** Opening Records shown block **
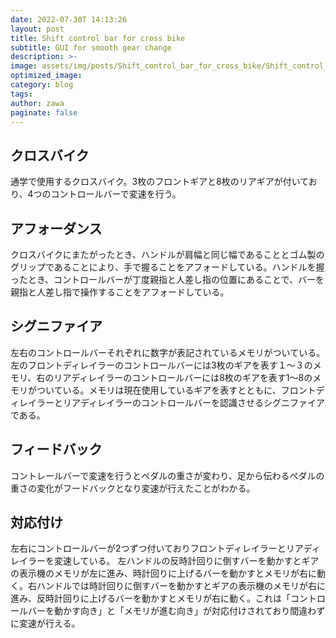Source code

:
 ```yaml
---
date: 2022-07-30T 14:13:26
layout: post
title: Shift control bar for cross bike
subtitle: GUI for smooth gear change
description: >-
image: assets/img/posts/Shift_control_bar_for_cross_bike/Shift_control_bar_for_cross_bike.png
optimized_image: 
category: blog
tags: 
author: zawa
paginate: false
---
```


## クロスバイク

通学で使用するクロスバイク。3枚のフロントギアと8枚のリアギアが付いており、4つのコントロールバーで変速を行う。

## アフォーダンス

クロスバイクにまたがったとき、ハンドルが肩幅と同じ幅であることとゴム製のグリップであることにより、手で握ることをアフォードしている。ハンドルを握ったとき、コントロールバーが丁度親指と人差し指の位置にあることで、バーを親指と人差し指で操作することをアフォードしている。

## シグニファイア

左右のコントロールバーそれぞれに数字が表記されているメモリがついている。左のフロントディレイラーのコントロールバーには3枚のギアを表す１～３のメモリ、右のリアディレイラーのコントロールバーには8枚のギアを表す1～8のメモリがついている。メモリは現在使用しているギアを表すとともに、フロントディレイラーとリアディレイラーのコントロールバーを認識させるシグニファイアである。

## フィードバック

コントレールバーで変速を行うとペダルの重さが変わり、足から伝わるペダルの重さの変化がフードバックとなり変速が行えたことがわかる。

## 対応付け

左右にコントロールバーが2つずつ付いておりフロントディレイラーとリアディレイラーを変速している。
左ハンドルの反時計回りに倒すバーを動かすとギアの表示機のメモリが左に進み、時計回りに上げるバーを動かすとメモリが右に動く。右ハンドルでは時計回りに倒すバーを動かすとギアの表示機のメモリが右に進み、反時計回りに上げるバーを動かすとメモリが右に動く。これは「コントロールバーを動かす向き」と「メモリが進む向き」が対応付けされており間違わずに変速が行える。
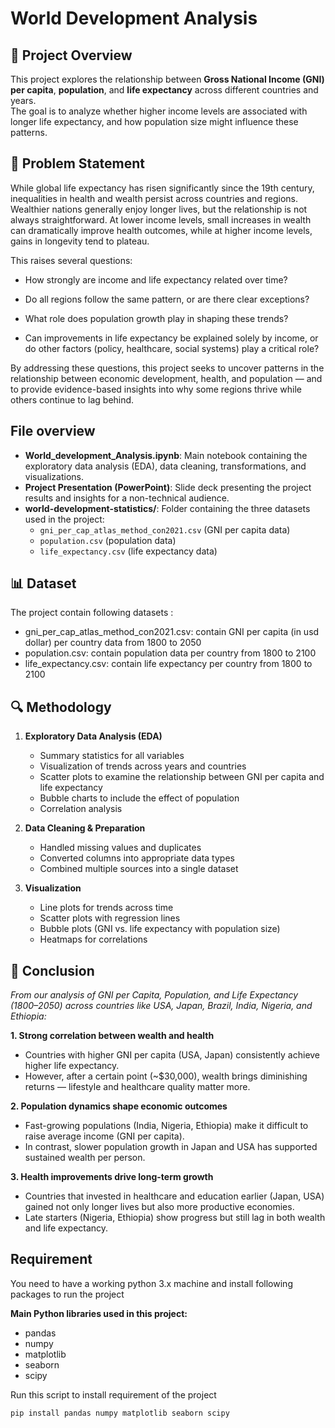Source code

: # World Development Analysis

## 📌 Project Overview
This project explores the relationship between **Gross National Income (GNI) per capita**, **population**, and **life expectancy** across different countries and years.  
The goal is to analyze whether higher income levels are associated with longer life expectancy, and how population size might influence these patterns.
## 🔹 Problem Statement

While global life expectancy has risen significantly since the 19th century, inequalities in health and wealth persist across countries and regions. Wealthier nations generally enjoy longer lives, but the relationship is not always straightforward. At lower income levels, small increases in wealth can dramatically improve health outcomes, while at higher income levels, gains in longevity tend to plateau.

This raises several questions:
- How strongly are income and life expectancy related over time?

- Do all regions follow the same pattern, or are there clear exceptions?

- What role does population growth play in shaping these trends?

- Can improvements in life expectancy be explained solely by income, or do other factors (policy, healthcare, social systems) play a critical role?

By addressing these questions, this project seeks to uncover patterns in the relationship between economic development, health, and population — and to provide evidence-based insights into why some regions thrive while others continue to lag behind.
## File overview
- **World_development_Analysis.ipynb**: Main notebook containing the exploratory data analysis (EDA), data cleaning, transformations, and visualizations.  
- **Project Presentation (PowerPoint)**: Slide deck presenting the project results and insights for a non-technical audience.  
- **world-development-statistics/**: Folder containing the three datasets used in the project:
  - `gni_per_cap_atlas_method_con2021.csv` (GNI per capita data)  
  - `population.csv` (population data)  
  - `life_expectancy.csv` (life expectancy data) 
## 📊 Dataset
The project contain following datasets :
- gni_per_cap_atlas_method_con2021.csv: contain GNI per capita (in usd dollar) per country data from 1800 to 2050 
- population.csv: contain population data per country from 1800 to 2100
- life_expectancy.csv: contain life expectancy per country from 1800 to 2100

## 🔍 Methodology
1. **Exploratory Data Analysis (EDA)**
   - Summary statistics for all variables  
   - Visualization of trends across years and countries  
   - Scatter plots to examine the relationship between GNI per capita and life expectancy  
   - Bubble charts to include the effect of population  
   - Correlation analysis  
2. **Data Cleaning & Preparation**
   - Handled missing values and duplicates  
   - Converted columns into appropriate data types  
   - Combined multiple sources into a single dataset  

3. **Visualization**
   - Line plots for trends across time  
   - Scatter plots with regression lines  
   - Bubble plots (GNI vs. life expectancy with population size)  
   - Heatmaps for correlations
## 📌 Conclusion

*From our analysis of GNI per Capita, Population, and Life Expectancy (1800–2050) across countries like USA, Japan, Brazil, India, Nigeria, and Ethiopia:*

__1. Strong correlation between wealth and health__
- Countries with higher GNI per capita (USA, Japan) consistently achieve higher life expectancy.
- However, after a certain point (~$30,000), wealth brings diminishing returns — lifestyle and healthcare quality matter more.

__2. Population dynamics shape economic outcomes__
- Fast-growing populations (India, Nigeria, Ethiopia) make it difficult to raise average income (GNI per capita).
- In contrast, slower population growth in Japan and USA has supported sustained wealth per person.

__3. Health improvements drive long-term growth__
- Countries that invested in healthcare and education earlier (Japan, USA) gained not only longer lives but also more productive economies.
- Late starters (Nigeria, Ethiopia) show progress but still lag in both wealth and life expectancy.
## Requirement
You need to have a working python 3.x machine and install following packages to run the project

**Main Python libraries used in this project:**
- pandas
- numpy
- matplotlib
- seaborn
- scipy

Run this script to install requirement of the project
```bash
pip install pandas numpy matplotlib seaborn scipy
```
** Closing Records shown block **
Your task is to collect every line above that contains the word "improvements".

Response to the exercise ▸
- Can improvements in life expectancy be explained solely by income, or do other factors (policy, healthcare, social systems) play a critical role?
__3. Health improvements drive long-term growth__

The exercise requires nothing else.